One note for new accounts. The Medium Partner Program requires 100 followers before you can apply. Hitting that floor usually takes six to eight weeks of consistent publishing with publication submissions, faster if you already have a small LinkedIn or email audience to seed early follows from.
How to Grow Your Medium Following: What Actually Moves the Needle
Most growth advice for Medium is noise. The handful of tactics that compound, ordered by leverage:
Publication submissions first. Borrowed audience beats earned audience for the first 12 months. Identify five to ten publications in your niche, study their submission guidelines, and pitch every story to the best fit. A single accepted piece in a 100,000-follower publication can outperform a year of solo posting.
Consistent tag usage second. The same three to five tags on every story signals to the algorithm what topic feeds you belong in. Drifting across 15 tags scatters your distribution and confuses the recommendation engine.
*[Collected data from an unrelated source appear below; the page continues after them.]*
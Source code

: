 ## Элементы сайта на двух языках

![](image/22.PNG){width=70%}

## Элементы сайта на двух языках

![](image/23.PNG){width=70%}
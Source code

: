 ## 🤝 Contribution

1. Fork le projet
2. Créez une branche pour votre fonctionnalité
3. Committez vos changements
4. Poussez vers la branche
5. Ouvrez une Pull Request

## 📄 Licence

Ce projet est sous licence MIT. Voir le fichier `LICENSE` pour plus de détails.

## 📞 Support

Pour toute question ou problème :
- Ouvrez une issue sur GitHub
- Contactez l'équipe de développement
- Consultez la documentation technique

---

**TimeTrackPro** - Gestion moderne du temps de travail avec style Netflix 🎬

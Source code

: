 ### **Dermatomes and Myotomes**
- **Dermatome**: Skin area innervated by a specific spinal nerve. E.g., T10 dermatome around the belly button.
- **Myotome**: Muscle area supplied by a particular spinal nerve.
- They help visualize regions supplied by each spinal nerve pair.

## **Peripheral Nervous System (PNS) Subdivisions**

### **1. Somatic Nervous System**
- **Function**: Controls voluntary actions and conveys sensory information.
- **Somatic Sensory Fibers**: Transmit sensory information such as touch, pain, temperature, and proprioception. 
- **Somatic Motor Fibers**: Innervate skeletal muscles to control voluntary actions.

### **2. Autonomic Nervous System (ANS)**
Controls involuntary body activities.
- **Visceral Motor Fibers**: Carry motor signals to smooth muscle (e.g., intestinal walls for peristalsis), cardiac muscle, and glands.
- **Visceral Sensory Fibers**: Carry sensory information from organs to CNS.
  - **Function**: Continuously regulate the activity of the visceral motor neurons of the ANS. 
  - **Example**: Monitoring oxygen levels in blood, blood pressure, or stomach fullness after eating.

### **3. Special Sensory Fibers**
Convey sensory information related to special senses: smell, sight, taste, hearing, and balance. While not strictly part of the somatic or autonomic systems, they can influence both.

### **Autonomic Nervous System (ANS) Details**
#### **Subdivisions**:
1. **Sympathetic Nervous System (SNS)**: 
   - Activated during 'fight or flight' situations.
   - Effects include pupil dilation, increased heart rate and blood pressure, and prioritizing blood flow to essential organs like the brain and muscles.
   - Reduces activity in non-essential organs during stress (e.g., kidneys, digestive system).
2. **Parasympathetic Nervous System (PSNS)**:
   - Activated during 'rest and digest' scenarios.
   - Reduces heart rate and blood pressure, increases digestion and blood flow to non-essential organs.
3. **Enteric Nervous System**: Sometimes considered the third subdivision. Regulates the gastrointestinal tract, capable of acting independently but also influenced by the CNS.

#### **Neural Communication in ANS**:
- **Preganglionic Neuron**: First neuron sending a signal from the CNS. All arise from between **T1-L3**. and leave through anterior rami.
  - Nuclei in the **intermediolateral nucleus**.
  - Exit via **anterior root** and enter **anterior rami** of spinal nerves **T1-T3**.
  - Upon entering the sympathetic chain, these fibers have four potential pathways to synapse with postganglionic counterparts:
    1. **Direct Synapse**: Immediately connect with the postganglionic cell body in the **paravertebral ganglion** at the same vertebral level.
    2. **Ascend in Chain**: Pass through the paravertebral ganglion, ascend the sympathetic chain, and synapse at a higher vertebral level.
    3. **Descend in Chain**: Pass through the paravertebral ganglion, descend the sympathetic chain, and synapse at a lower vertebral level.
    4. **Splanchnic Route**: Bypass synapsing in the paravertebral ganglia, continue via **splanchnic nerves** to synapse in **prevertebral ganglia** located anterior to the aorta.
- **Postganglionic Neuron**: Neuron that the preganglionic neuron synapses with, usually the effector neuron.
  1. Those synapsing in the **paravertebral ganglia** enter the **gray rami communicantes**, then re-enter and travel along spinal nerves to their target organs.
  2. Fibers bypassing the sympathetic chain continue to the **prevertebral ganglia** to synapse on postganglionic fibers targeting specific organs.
Read and comment on niche experts' stories third. Spend 20 minutes a week leaving substantive comments on the top stories in your topic — actual additions, references, contrasting perspectives, not "great piece!" Comments on Medium are public, attached to your profile, and double as a soft introduction to the author. A surprising share of early followers come from your comments rather than your own posts.
Warm outreach fourth. Mention your Medium profile in your email newsletter, your LinkedIn header, your podcast bio. Your existing audience on other channels is the cheapest source of early followers, and the most likely to clap, comment, and read to the end — all signals the algorithm uses to widen distribution.
Publishing cadence last, and this one is unintuitive. Two stories per month of 1,200 to 2,500 words beat eight short pieces in 2026. The post-November 2025 algorithm explicitly favors longer, search-friendly evergreen work. Frequency without depth no longer compensates.
Medium as One Layer, Not the Whole Stack
Medium handles one job in an expert's content system: cold discovery. It is where strangers from Google and the topic feed find you. It is not where you build a durable owned audience, not where you nurture existing readers, and not where most of your revenue conversations will start. For all of that, the other surfaces — LinkedIn, Telegram, Email, Twitter/X, Instagram, Reddit — need to run in parallel.
The same long-form piece can become a LinkedIn newsletter edition, a Telegram post, an email broadcast, a Twitter thread, an Instagram carousel, and a Reddit comment that links back. That is six platform-native derivatives from one source. The mechanics are covered in our guide to turning one article into content for multiple platforms, and the broader one-to-many content strategy for experts explains why this is the only sustainable model for solo operators. If LinkedIn is part of your mix, a LinkedIn newsletter strategy can run off the same source.
This is where Voxplit fits. Paste the long-form piece once and Voxplit produces drafts for all seven platforms in your existing voice — including a Medium-formatted version with subheadings at the right cadence, a tightened opening, and tag suggestions for your niche. You still edit and add the personal angle a transformer cannot fabricate. But the blank page across seven surfaces stops being the reason your best ideas only reach one channel.
If you are starting from zero on Medium, the next three moves are simple. Pick the niche before you write anything. Take one existing source piece and adapt it into your first Medium story. Submit that story to a publication in your niche the same day. Repeat twice a month for six months. The follower count and the discovery-call calendar will tell you whether it is working long before the Partner Program check does.